Impact Measurement, or ‘Regeneration Verification’

Last week I was on the panel in a webinar ‘Impact investing beyond intention and emotion’, hosted by Impact Institute. The central theme of the webinar was impact measurement. Below are some further thoughts…

When I get something in my head, I can be a bit like a broken record, and go on and on about it. Impact measurement, and my particular view on it, is one of those things. Call it vision, call it passion, call it plain annoying for those around me (just ask our team :-). The other thing I won’t let up about is ‘regeneration’. These two passions come together neatly in the Wire Private Markets Fund, which has both an innovative approach to impact measurement and ‘regeneration’ as a central theme in its investment strategy. To my mind, they are also intricately related.

Regeneration

Let’s start with regeneration. It is becoming increasingly clear that over the past 100 years or so we have lived beyond our means on this Planet Earth that we call home. To fully appreciate this requires a bit of systems thinking. The ‘six capitals’ model is very useful for this, which basically suggests that there are different types of capitals, which can be combined and transformed, through economic activity, into new capitals.

Source: International Integrated Reporting Council (IIRC)
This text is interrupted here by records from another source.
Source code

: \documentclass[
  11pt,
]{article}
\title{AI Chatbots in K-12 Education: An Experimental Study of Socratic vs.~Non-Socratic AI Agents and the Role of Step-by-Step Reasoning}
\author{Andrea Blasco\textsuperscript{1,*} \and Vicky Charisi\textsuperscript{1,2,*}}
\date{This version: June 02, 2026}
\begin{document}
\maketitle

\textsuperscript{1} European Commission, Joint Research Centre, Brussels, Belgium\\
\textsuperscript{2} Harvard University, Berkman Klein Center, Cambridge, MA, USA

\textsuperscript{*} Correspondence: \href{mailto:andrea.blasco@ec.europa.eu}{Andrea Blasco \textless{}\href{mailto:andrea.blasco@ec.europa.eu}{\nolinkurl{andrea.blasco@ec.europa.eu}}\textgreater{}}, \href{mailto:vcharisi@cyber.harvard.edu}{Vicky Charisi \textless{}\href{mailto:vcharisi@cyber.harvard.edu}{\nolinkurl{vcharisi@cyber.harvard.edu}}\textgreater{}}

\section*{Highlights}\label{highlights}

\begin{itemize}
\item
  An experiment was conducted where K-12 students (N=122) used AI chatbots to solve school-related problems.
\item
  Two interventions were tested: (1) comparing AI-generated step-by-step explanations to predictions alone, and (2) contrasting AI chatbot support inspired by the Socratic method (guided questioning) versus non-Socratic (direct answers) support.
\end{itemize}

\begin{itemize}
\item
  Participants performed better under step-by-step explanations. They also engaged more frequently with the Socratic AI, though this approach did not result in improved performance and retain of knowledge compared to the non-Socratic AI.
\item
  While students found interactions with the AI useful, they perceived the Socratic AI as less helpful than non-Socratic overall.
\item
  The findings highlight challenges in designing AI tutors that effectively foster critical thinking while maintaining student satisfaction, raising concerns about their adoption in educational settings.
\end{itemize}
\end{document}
We have used copious amounts of natural resources, cut down forests, integrated workers into global value chains without paying a living wage, and so on and so forth. And we (companies) have turned this into material wealth. In other words, we have extracted a huge amount of so-called natural and human capital and turned this into manufactured and financial capital. We are now starting to see the full effect of this, as manifested by the climate crisis, land degradation, rising inequality and the rapid decline of biodiversity. In other words, the stock of natural and human capital that our welfare has depended on has become depleted.

Investors, central banks, and insurers are increasingly taking note and realizing that manufactured and financial capital are in trouble. According to a recent study by Swiss Re, the global re-insurance company, more than half of global GDP – $42 trillion – depends on high-functioning biodiversity and ecosystem services. Personally, I would argue that GDP is not the real issue here, but rather how we as humans can continue to live on this planet without serious reductions in our well-being (health, happiness, harmony), which depends on a healthy balance between the different capitals.

In short: we need to re-invest in (regenerate) natural and human capital. Which is the explicit aim of Wire Private Markets Fund. However, this raises the question of how we know that we are indeed doing so. Which brings us to impact measurement.

Verification

For Wire Private Markets Fund we have set ourselves the goal – and made 50% of our variable fee (‘carried interest’) conditional on reaching this goal – of creating at least twice (2x) as much human capital and/or natural capital as we invest, because only then can we claim to be significantly contributing to regeneration.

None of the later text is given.